Title: Queens of Geek
Author: Jen Wilde
Publisher: Swoon Reads/Pan Macmillan
Release date: March-May 2017
Right in the feels. Queens of Geek is everything I hoped in a book about fangirls/boys and conventions. Not only that but it resonated with me as a poc and bi fangirl with anxiety.
Charlie, Taylor and Jamie are best friends and arrive at a convention, their dream. Charlie is a famous vlogger and actress who uses her time at the event as an opportunity to reassert herself as an independent and confident woman who has moved on from her prick ex and co-star Reese. Cosplaying Queen Firestone, Taylor wants to meet her idol and favourite author Skyler Atkins. Jamie is there for the comics and manga and have the time of his life. But things go out of their control and their dreams of having the best time ever is in danger.
The writing and characters hooked me from the start. There’s something about stories about fandoms that relaxes me and pulls me in quickly. For a contemporary, I found the characters very fleshed out and, well, real. Maybe because I was able to relate to them on a personal level and the diversity rep is pretty good and flows naturally well. It didn’t feel like the author was throwing so many identities in. There are quite a few books about fandoms and nerds but Queens of Geeks stands out because of diverse rep. The book is aware of how important representation is with the characters Charlie and Taylor seeing themselves in fiction. It’s monumental for them.

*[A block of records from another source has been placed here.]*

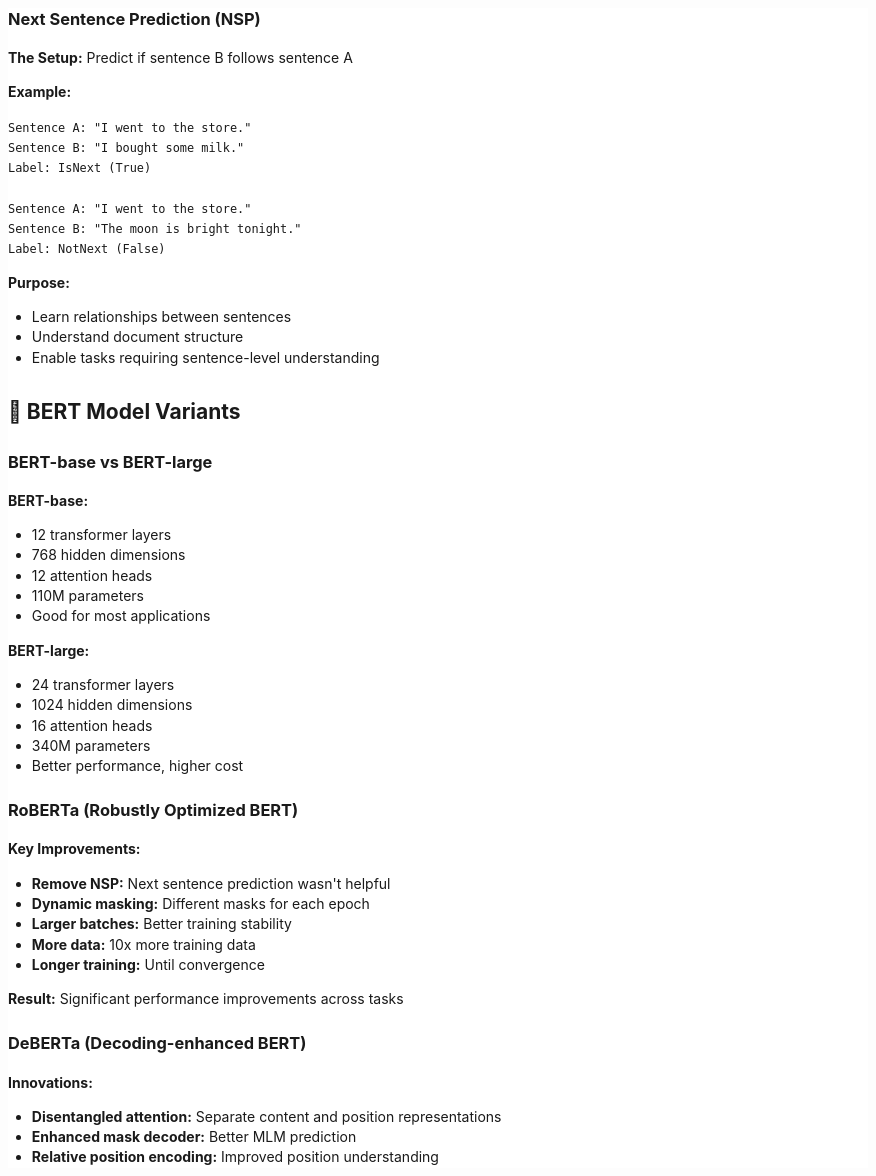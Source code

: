 ### Next Sentence Prediction (NSP)

**The Setup:** Predict if sentence B follows sentence A

**Example:**
```
Sentence A: "I went to the store."
Sentence B: "I bought some milk."
Label: IsNext (True)

Sentence A: "I went to the store."
Sentence B: "The moon is bright tonight."
Label: NotNext (False)
```

**Purpose:**
- Learn relationships between sentences
- Understand document structure
- Enable tasks requiring sentence-level understanding

## 🌟 BERT Model Variants

### BERT-base vs BERT-large

**BERT-base:**
- 12 transformer layers
- 768 hidden dimensions
- 12 attention heads
- 110M parameters
- Good for most applications

**BERT-large:**
- 24 transformer layers
- 1024 hidden dimensions
- 16 attention heads
- 340M parameters
- Better performance, higher cost

### RoBERTa (Robustly Optimized BERT)

**Key Improvements:**
- **Remove NSP:** Next sentence prediction wasn't helpful
- **Dynamic masking:** Different masks for each epoch
- **Larger batches:** Better training stability
- **More data:** 10x more training data
- **Longer training:** Until convergence

**Result:** Significant performance improvements across tasks

### DeBERTa (Decoding-enhanced BERT)

**Innovations:**
- **Disentangled attention:** Separate content and position representations
- **Enhanced mask decoder:** Better MLM prediction
- **Relative position encoding:** Improved position understanding
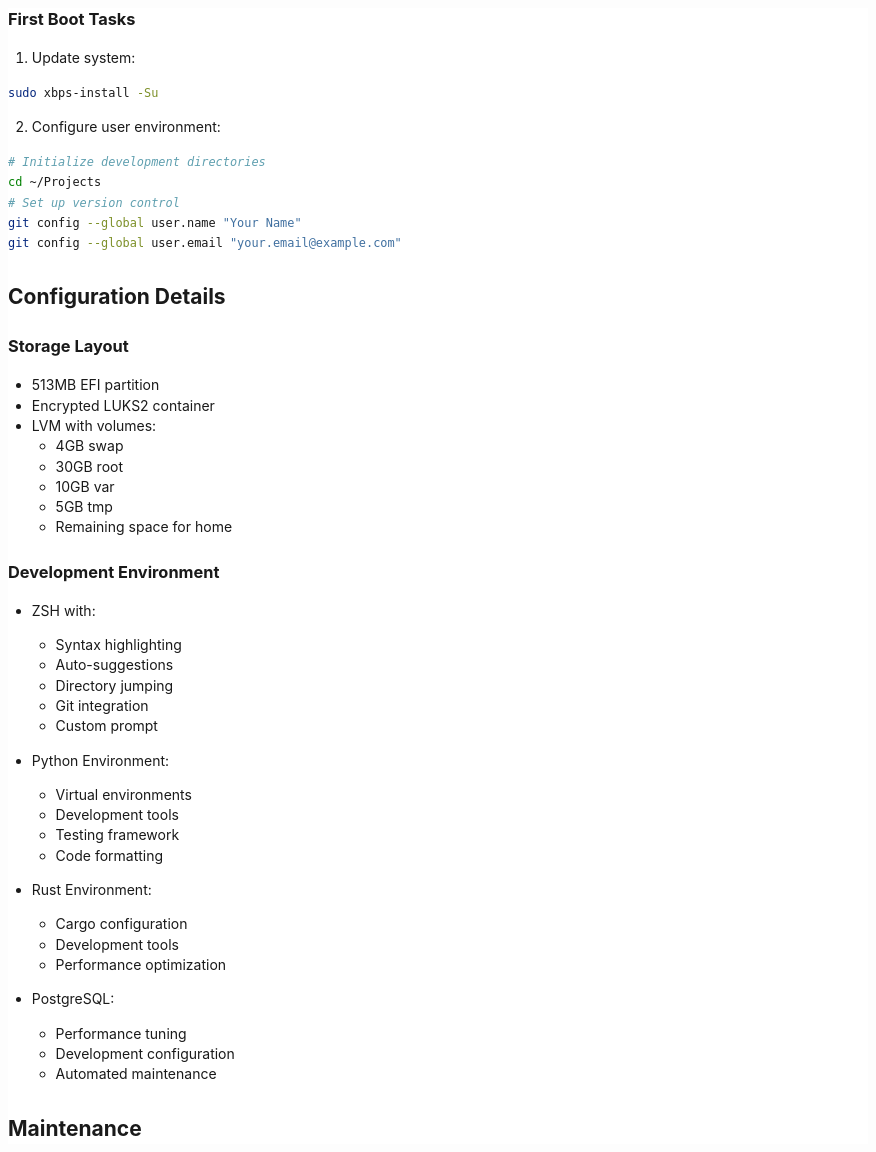 ### First Boot Tasks
1. Update system:
```bash
sudo xbps-install -Su
```

2. Configure user environment:
```bash
# Initialize development directories
cd ~/Projects
# Set up version control
git config --global user.name "Your Name"
git config --global user.email "your.email@example.com"
```

## Configuration Details

### Storage Layout
- 513MB EFI partition
- Encrypted LUKS2 container
- LVM with volumes:
  - 4GB swap
  - 30GB root
  - 10GB var
  - 5GB tmp
  - Remaining space for home

### Development Environment
- ZSH with:
  - Syntax highlighting
  - Auto-suggestions
  - Directory jumping
  - Git integration
  - Custom prompt

- Python Environment:
  - Virtual environments
  - Development tools
  - Testing framework
  - Code formatting

- Rust Environment:
  - Cargo configuration
  - Development tools
  - Performance optimization

- PostgreSQL:
  - Performance tuning
  - Development configuration
  - Automated maintenance

## Maintenance
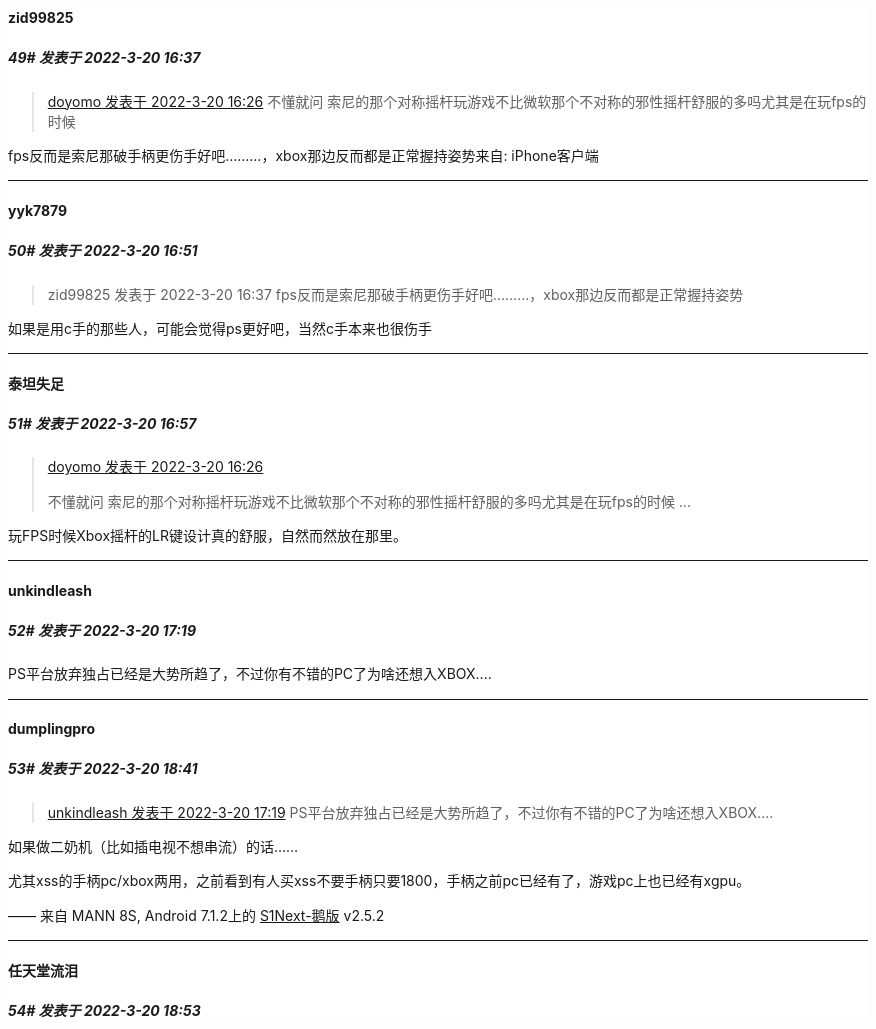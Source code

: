 ####  zid99825  
##### 49#       发表于 2022-3-20 16:37

<blockquote><a href="httphttps://bbs.saraba1st.com/2b/forum.php?mod=redirect&amp;goto=findpost&amp;pid=55116832&amp;ptid=2058885" target="_blank"> doyomo 发表于 2022-3-20 16:26</a> 不懂就问 索尼的那个对称摇杆玩游戏不比微软那个不对称的邪性摇杆舒服的多吗尤其是在玩fps的时候 </blockquote>
fps反而是索尼那破手柄更伤手好吧………，xbox那边反而都是正常握持姿势来自: iPhone客户端

*****

####  yyk7879  
##### 50#       发表于 2022-3-20 16:51

<blockquote>zid99825 发表于 2022-3-20 16:37
fps反而是索尼那破手柄更伤手好吧………，xbox那边反而都是正常握持姿势</blockquote>
如果是用c手的那些人，可能会觉得ps更好吧，当然c手本来也很伤手

*****

####  泰坦失足  
##### 51#       发表于 2022-3-20 16:57

<blockquote><a href="httphttps://bbs.saraba1st.com/2b/forum.php?mod=redirect&amp;goto=findpost&amp;pid=55116832&amp;ptid=2058885" target="_blank">doyomo 发表于 2022-3-20 16:26</a>

不懂就问 索尼的那个对称摇杆玩游戏不比微软那个不对称的邪性摇杆舒服的多吗尤其是在玩fps的时候 ...</blockquote>
玩FPS时候Xbox摇杆的LR键设计真的舒服，自然而然放在那里。

*****

####  unkindleash  
##### 52#       发表于 2022-3-20 17:19

PS平台放弃独占已经是大势所趋了，不过你有不错的PC了为啥还想入XBOX....

*****

####  dumplingpro  
##### 53#       发表于 2022-3-20 18:41

<blockquote><a href="httphttps://bbs.saraba1st.com/2b/forum.php?mod=redirect&amp;goto=findpost&amp;pid=55117441&amp;ptid=2058885" target="_blank">unkindleash 发表于 2022-3-20 17:19</a>
PS平台放弃独占已经是大势所趋了，不过你有不错的PC了为啥还想入XBOX....</blockquote>
如果做二奶机（比如插电视不想串流）的话……

尤其xss的手柄pc/xbox两用，之前看到有人买xss不要手柄只要1800，手柄之前pc已经有了，游戏pc上也已经有xgpu。

—— 来自 MANN 8S, Android 7.1.2上的 [S1Next-鹅版](https://github.com/ykrank/S1-Next/releases) v2.5.2

*****

####  任天堂流泪  
##### 54#       发表于 2022-3-20 18:53
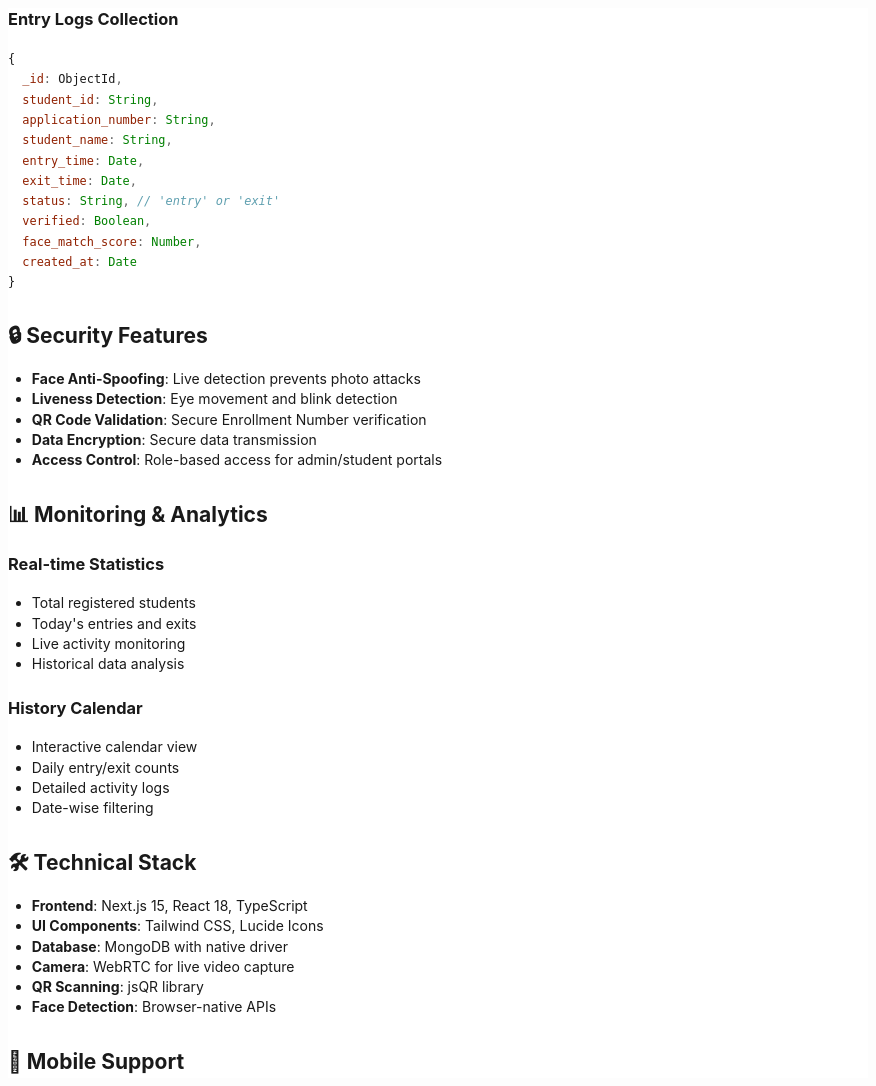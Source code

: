 ### Entry Logs Collection
```javascript
{
  _id: ObjectId,
  student_id: String,
  application_number: String,
  student_name: String,
  entry_time: Date,
  exit_time: Date,
  status: String, // 'entry' or 'exit'
  verified: Boolean,
  face_match_score: Number,
  created_at: Date
}
```

## 🔒 Security Features

- **Face Anti-Spoofing**: Live detection prevents photo attacks
- **Liveness Detection**: Eye movement and blink detection
- **QR Code Validation**: Secure Enrollment Number verification
- **Data Encryption**: Secure data transmission
- **Access Control**: Role-based access for admin/student portals

## 📊 Monitoring & Analytics

### Real-time Statistics
- Total registered students
- Today's entries and exits
- Live activity monitoring
- Historical data analysis

### History Calendar
- Interactive calendar view
- Daily entry/exit counts
- Detailed activity logs
- Date-wise filtering

## 🛠️ Technical Stack

- **Frontend**: Next.js 15, React 18, TypeScript
- **UI Components**: Tailwind CSS, Lucide Icons
- **Database**: MongoDB with native driver
- **Camera**: WebRTC for live video capture
- **QR Scanning**: jsQR library
- **Face Detection**: Browser-native APIs

## 📱 Mobile Support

Charlie is not a stereotypical Asian. She’s not a sidekick or a minor and flat character. She is confident and outspoken, and hurting because of a relationship that meant something to her and she’s trying to overcome that. Like me, she’s bi who hasn’t been in a relationship with a girl and still identifies as bi. I’m really glad that there’s no experimenting involved. Taylor also speaks for me as a fangirl who’s anxious especially in social situations and I’ve experienced what it’s like to be at a con. It’s overwhelming, mixed with excitement and soon the weight crashes down on you and you would have enough of being social for the day. Taylor is also autistic. I liked how she isn’t burdened by autism. It’s part of her. Jamie is not a typical hero. He’s a nerd, loves comics and manga, and stands up for his friends.
Movies, books and meeting the creators being sources of self-validation is reasonable and nothing to be ashamed of. Books (especially diverse ones) make me feel safe and matter. Sometimes I need validation from authors, not that that means I’m entitled to their time. I love that Queens of Geek doesn’t shit on that.
If you’re looking for a quick, diverse and cheerful read, you would love Queens of Geek.